Around 280 women of all ages and professions are given three minutes to get to know each other, swap business information and exchange cards before moving onto the next person.
It is the business equivalent of the matchmakers' speed-dating phenomenon that took off about a decade ago as a chance for the loveless to quickly meet multiple people in the hope of snaring a date.
The room gets increasingly riotous as the session wears on, bathed in the beautiful light of a New York winter afternoon.
Pairs of women group and regroup like members of a ballet company, exchanging business cards as they go.
Some nod and smile, others stifle a yawn, break into laughter or screw up their eyes in concentration before the emcee calls on them to move onto their immediate neighbor.
"We make short... fun, playful videos to boost people's popularity online," says New York-based multimedia artist O Zhang.
"Give me your card!"
Farther away, a woman named Milena, a bit older with a friendly manner, heads towards a young woman who has caught her eye.
"Are you looking for somebody to talk to?" she says, introducing herself as a former technology director about to embark on new projects with Jacqueline Courtney, the founder of website Nearly Newlywed, which allows brides to buy and sell back wedding dresses.
The rules are simple, says Nancy Hechinger, an ITP faculty member and co-founder of the event: three minutes to introduce yourself, your business and your passion in "hopefully semi-controlled chaos".
Sources of inspiration
Rosemarie Gambetta -- a real estate agent who wants to turn her blog www.cheapeatsinc.com about dining out on a budget into an online restaurant guide, mobile app and business -- dreams of rising to the top.
Gambetta told AFP the event was a great exercise without the pressure of meeting a man.
"Women are not used to selling themselves... you don't want to come off as being too bitchy, you don't want to come off as being too aggressive," she said.
For Denise Courter, who left Wall Street to found www.FiDiFamilies.com, a children's activities website in Manhattan, it was an opportunity to meet "inspirational women".
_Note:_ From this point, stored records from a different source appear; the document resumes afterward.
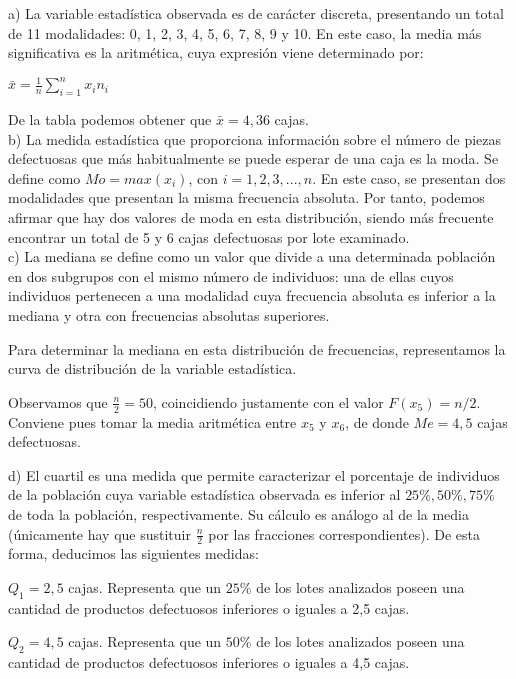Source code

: a) La variable estadística observada es de carácter discreta, presentando un total de 11 modalidades: 0, 1, 2, 3, 4, 5, 6, 7, 8, 9 y 10. En este caso, la media más significativa es la aritmética, cuya expresión viene determinado por:

\begin{center}
	$\bar{x} = \frac{1}{n} \sum_{i=1}^{n}x_{i} n_{i}$ 
\end{center}

De la tabla podemos obtener que $\bar{x} = 4,36$ cajas. \\

b) La medida estadística que proporciona información sobre el número de piezas defectuosas que más habitualmente se puede esperar de una caja es la moda. Se define como $Mo = max(x_{i})$, con $i=1,2,3,...,n$. En este caso, se presentan dos modalidades que presentan la misma frecuencia absoluta. Por tanto, podemos afirmar que hay dos valores de moda en esta distribución, siendo más frecuente encontrar un total de 5 y 6 cajas defectuosas por lote examinado. \\

c) La mediana se define como un valor que divide a una determinada población en dos subgrupos con el mismo número de individuos: una de ellas cuyos individuos pertenecen a una modalidad cuya frecuencia absoluta es inferior a la mediana y otra con frecuencias absolutas superiores.

Para determinar la mediana en esta distribución de frecuencias, representamos la curva de distribución de la variable estadística. 

Observamos que $\frac{n}{2} = 50$, coincidiendo justamente con el valor $F(x_{5}) = n/2$. Conviene pues tomar la media aritmética entre $x_{5}$ y $x_{6}$, de donde $Me = 4,5$ cajas defectuosas.

d) El cuartil es una medida que permite caracterizar el porcentaje de individuos de la población cuya variable estadística observada es inferior al $25\%, 50\%, 75\%$ de toda la población, respectivamente. Su cálculo es análogo al de la media (únicamente hay que sustituir $\frac{n}{2}$ por las fracciones correspondientes). De esta forma, deducimos las siguientes medidas:

$Q_{1} = 2,5$ cajas. Representa que un $25\%$ de los lotes analizados poseen una cantidad de productos defectuosos inferiores o iguales a 2,5 cajas.

$Q_{2} = 4,5$ cajas. Representa que un $50\%$ de los lotes analizados poseen una cantidad de productos defectuosos inferiores o iguales a 4,5 cajas.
"So many times, I went to conferences that were men-centric, and this is focusing on women and that is very exciting because we are all able to help each other up the ladder," she said.
Despite high-profile success stories such as Barra at General Motors, only 15 percent of US companies and only 4.5 percent of Fortune 1000 companies are run by women.
Anne-Marie Slaughter, who stirred up a furor in 2012 with an essay in The Atlantic magazine asking if it was truly possible for working mothers "to have it all," opened the 2014 forum.
"It's exactly where we need to be -- encouraging women to start things, to make things on their own," she told AFP.
Slaughter gave up a high-flying job at the State Department in order to take up a role at Princeton University, which enabled her to spend more time caring for her two sons.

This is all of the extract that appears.